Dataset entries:
========================================

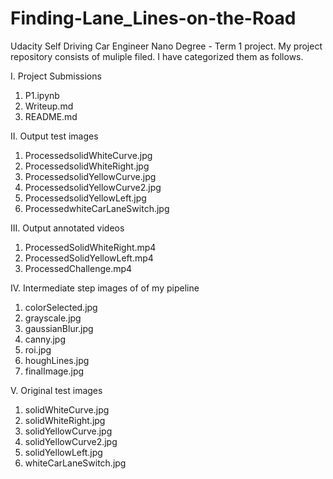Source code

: # Finding-Lane_Lines-on-the-Road 
Udacity Self Driving Car Engineer Nano Degree - Term 1 project.
My project repository consists of muliple filed.
I have categorized them as follows.


I. Project Submissions
1) P1.ipynb
2) Writeup.md
3) README.md

II. Output test images
1) ProcessedsolidWhiteCurve.jpg
2) ProcessedsolidWhiteRight.jpg
3) ProcessedsolidYellowCurve.jpg
4) ProcessedsolidYellowCurve2.jpg
5) ProcessedsolidYellowLeft.jpg
6) ProcessedwhiteCarLaneSwitch.jpg

III. Output annotated videos
1) ProcessedSolidWhiteRight.mp4
2) ProcessedSolidYellowLeft.mp4
3) ProcessedChallenge.mp4

IV. Intermediate step images of of my pipeline
1) colorSelected.jpg
2) grayscale.jpg
3) gaussianBlur.jpg
4) canny.jpg
5) roi.jpg
6) houghLines.jpg
7) finalImage.jpg

V. 
Original test images
1) solidWhiteCurve.jpg
2) solidWhiteRight.jpg
3) solidYellowCurve.jpg
4) solidYellowCurve2.jpg
5) solidYellowLeft.jpg
6) whiteCarLaneSwitch.jpg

========================================

**EXERCISE OBJECTIVE:** Scan the records for the word "Output", and copy each line where it is found.

**ANSWER TO THE EXERCISE:**
II. Output test images
III. Output annotated videos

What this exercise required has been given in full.